## Your task
Look through the material below. Copy each line that contains the string "cnblogs".

-- Material provided follows --

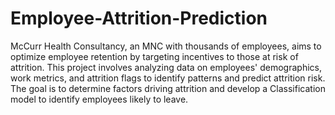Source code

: # Employee-Attrition-Prediction

McCurr Health Consultancy, an MNC with thousands of employees, aims to optimize employee retention by targeting incentives to those at risk of attrition. This project involves analyzing data on employees' demographics, work metrics, and attrition flags to identify patterns and predict attrition risk. The goal is to determine factors driving attrition and develop a Classification model to identify employees likely to leave.
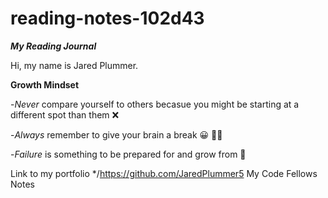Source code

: # reading-notes-102d43
***My Reading Journal***

Hi, my name is Jared Plummer.

**Growth Mindset**

-*Never* compare yourself to others becasue you might be starting at a different spot than them :x:

-*Always* remember to give your brain a break :grinning: :face_with_spiral_eyes:

-*Failure* is something to be prepared for and grow from :hugs:


Link to my portfolio */https://github.com/JaredPlummer5
My Code Fellows Notes

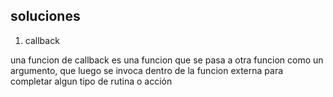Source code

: ## soluciones

1. callback

una funcion de callback es una funcion que se pasa a otra funcion como un argumento, que luego se invoca dentro de la funcion externa para completar algun tipo de rutina o acción
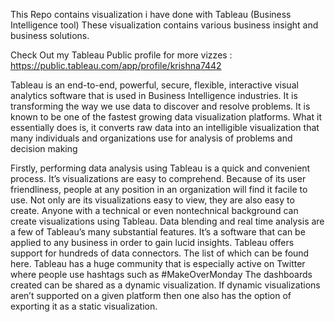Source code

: This Repo contains visualization i have done with Tableau (Business Intelligence tool) 
These visualization contains various business insight and business solutions.

Check Out my Tableau Public profile for more vizzes : https://public.tableau.com/app/profile/krishna7442


Tableau is an end-to-end, powerful, secure, flexible, interactive visual analytics software that is used in Business Intelligence industries. It is transforming the way we use data to discover and resolve problems. It is known to be one of the fastest growing data visualization platforms. What it essentially does is, it converts raw data into an intelligible visualization that many individuals and organizations use for analysis of problems and decision making



Firstly, performing data analysis using Tableau is a quick and convenient process.
It’s visualizations are easy to comprehend. Because of its user friendliness, people at any position in an organization will find it facile to use.
Not only are its visualizations easy to view, they are also easy to create. Anyone with a technical or even nontechnical background can create visualizations using Tableau.
Data blending and real time analysis are a few of Tableau’s many substantial features.
It’s a software that can be applied to any business in order to gain lucid insights.
Tableau offers support for hundreds of data connectors. The list of which can be found here.
Tableau has a huge community that is especially active on Twitter where people use hashtags such as #MakeOverMonday
The dashboards created can be shared as a dynamic visualization. If dynamic visualizations aren’t supported on a given platform then one also has the option of exporting it as a static visualization.
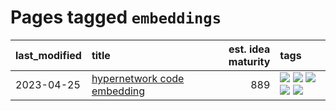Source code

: # Pages tagged `embeddings`

|last_modified|title|est. idea maturity|tags
|:---|:---|---:|:---|
|2023-04-25|[hypernetwork code embedding](../hypernetwork_embedding_for_code.md)|889|[![](https://img.shields.io/badge/tag-embeddings-0e5ec)](../tags/embeddings.md) [![](https://img.shields.io/badge/tag-llm-36f98)](../tags/llm.md) [![](https://img.shields.io/badge/tag-machinelearning-3a9a4f)](../tags/machinelearning.md) [![](https://img.shields.io/badge/tag-models-d9f12f)](../tags/models.md) [![](https://img.shields.io/badge/tag-nlp-fe76cf)](../tags/nlp.md)|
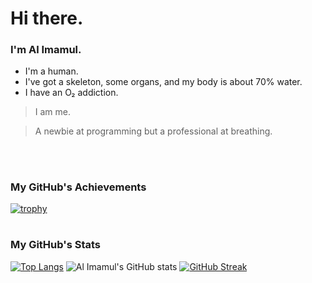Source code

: # Hi there.
### I'm Al Imamul.

- I'm a human.
- I've got a skeleton, some organs, and my body is about 70% water.
- I have an O₂ addiction.

> I am me.
  
> A newbie at programming but a professional at breathing.

<p><br/></p>

#

### My GitHub's Achievements

[![trophy](https://github-profile-trophy.vercel.app/?username=OxygenAddicted&theme=dracula&no-frame=true)](https://github.com/ryo-ma/github-profile-trophy)  

#

### My GitHub's Stats

[![Top Langs](https://github-readme-stats.vercel.app/api/top-langs/?username=OxygenAddicted&langs_count=10&theme=dracula&layout=compact)](https://github.com/anuraghazra/github-readme-stats)
![Al Imamul's GitHub stats](https://github-readme-stats.vercel.app/api?username=OxygenAddicted&show_icons=true&theme=dracula)
[![GitHub Streak](http://github-readme-streak-stats.herokuapp.com?user=OxygenAddicted&theme=dracula&hide_border=true&date_format=M%20j%5B%2C%20Y%5D)](https://git.io/streak-stats)



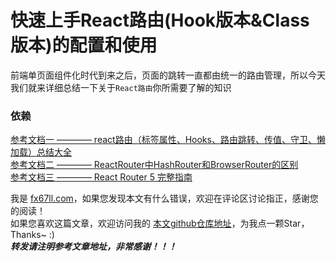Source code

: # 快速上手React路由(Hook版本&Class版本)的配置和使用  

前端单页面组件化时代到来之后，页面的跳转一直都由统一的路由管理，所以今天我们就来详细总结一下关于`React路由`你所需要了解的知识  

### 依赖


[参考文档一 ———— react路由（标签属性、Hooks、路由跳转、传值、守卫、懒加载）总结大全](https://www.cnblogs.com/-roc/p/14522546.html)  
[参考文档二 ———— ReactRouter中HashRouter和BrowserRouter的区别](https://www.cnblogs.com/flamestudio/p/11965991.html)  
[参考文档三 ———— React Router 5 完整指南](https://juejin.cn/post/6966242922278682632#heading-14)  


我是 [fx67ll.com](https://fx67ll.com)，如果您发现本文有什么错误，欢迎在评论区讨论指正，感谢您的阅读！  
如果您喜欢这篇文章，欢迎访问我的 [本文github仓库地址]()，为我点一颗Star，Thanks~ :)  
***转发请注明参考文章地址，非常感谢！！！***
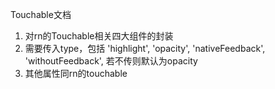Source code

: Touchable文档

 1. 对rn的Touchable相关四大组件的封装
 2. 需要传入type，包括
 	'highlight',
	'opacity',
	'nativeFeedback',
	'withoutFeedback',
	若不传则默认为opacity
 3. 其他属性同rn的touchable

 

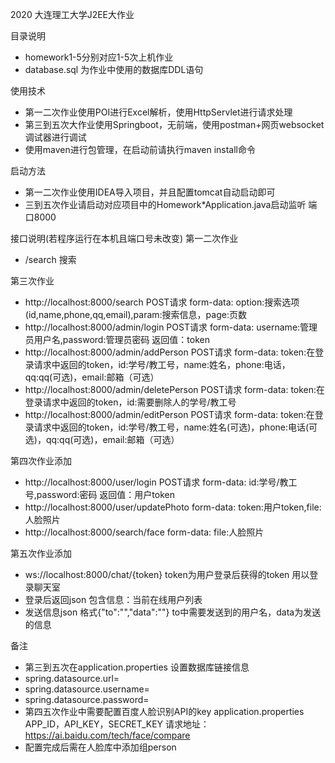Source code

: 2020 大连理工大学J2EE大作业


目录说明
* homework1-5分别对应1-5次上机作业
* database.sql 为作业中使用的数据库DDL语句

使用技术
* 第一二次作业使用POI进行Excel解析，使用HttpServlet进行请求处理
* 第三到五次大作业使用Springboot，无前端，使用postman+网页websocket调试器进行调试
* 使用maven进行包管理，在启动前请执行maven install命令


启动方法
* 第一二次作业使用IDEA导入项目，并且配置tomcat自动启动即可
* 三到五次作业请启动对应项目中的Homework*Application.java启动监听 端口8000

接口说明(若程序运行在本机且端口号未改变)
第一二次作业
* /search 搜索

第三次作业
* http://localhost:8000/search POST请求 form-data: option:搜索选项(id,name,phone,qq,email),param:搜索信息，page:页数
* http://localhost:8000/admin/login POST请求 form-data: username:管理员用户名,password:管理员密码 返回值：token
* http://localhost:8000/admin/addPerson POST请求 form-data: token:在登录请求中返回的token，id:学号/教工号，name:姓名，phone:电话，qq:qq(可选)，email:邮箱（可选）
* http://localhost:8000/admin/deletePerson POST请求 form-data: token:在登录请求中返回的token，id:需要删除人的学号/教工号
* http://localhost:8000/admin/editPerson POST请求 form-data: token:在登录请求中返回的token，id:学号/教工号，name:姓名(可选)，phone:电话(可选)，qq:qq(可选)，email:邮箱（可选）

第四次作业添加
* http://localhost:8000/user/login POST请求 form-data: id:学号/教工号,password:密码 返回值：用户token
* http://localhost:8000/user/updatePhoto form-data: token:用户token,file:人脸照片
* http://localhost:8000/search/face form-data: file:人脸照片

第五次作业添加
* ws://localhost:8000/chat/{token} token为用户登录后获得的token 用以登录聊天室
* 登录后返回json 包含信息：当前在线用户列表
* 发送信息json 格式{"to":"","data":""} to中需要发送到的用户名，data为发送的信息

备注
* 第三到五次在application.properties 设置数据库链接信息
* spring.datasource.url=
* spring.datasource.username=
* spring.datasource.password=
* 第四五次作业中需要配置百度人脸识别API的key application.properties APP_ID，API_KEY，SECRET_KEY 请求地址：https://ai.baidu.com/tech/face/compare
* 配置完成后需在人脸库中添加组person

-- Material provided concluded --

## Reply to the exercise
[参考文档一 ———— react路由（标签属性、Hooks、路由跳转、传值、守卫、懒加载）总结大全](https://www.cnblogs.com/-roc/p/14522546.html)  
[参考文档二 ———— ReactRouter中HashRouter和BrowserRouter的区别](https://www.cnblogs.com/flamestudio/p/11965991.html)  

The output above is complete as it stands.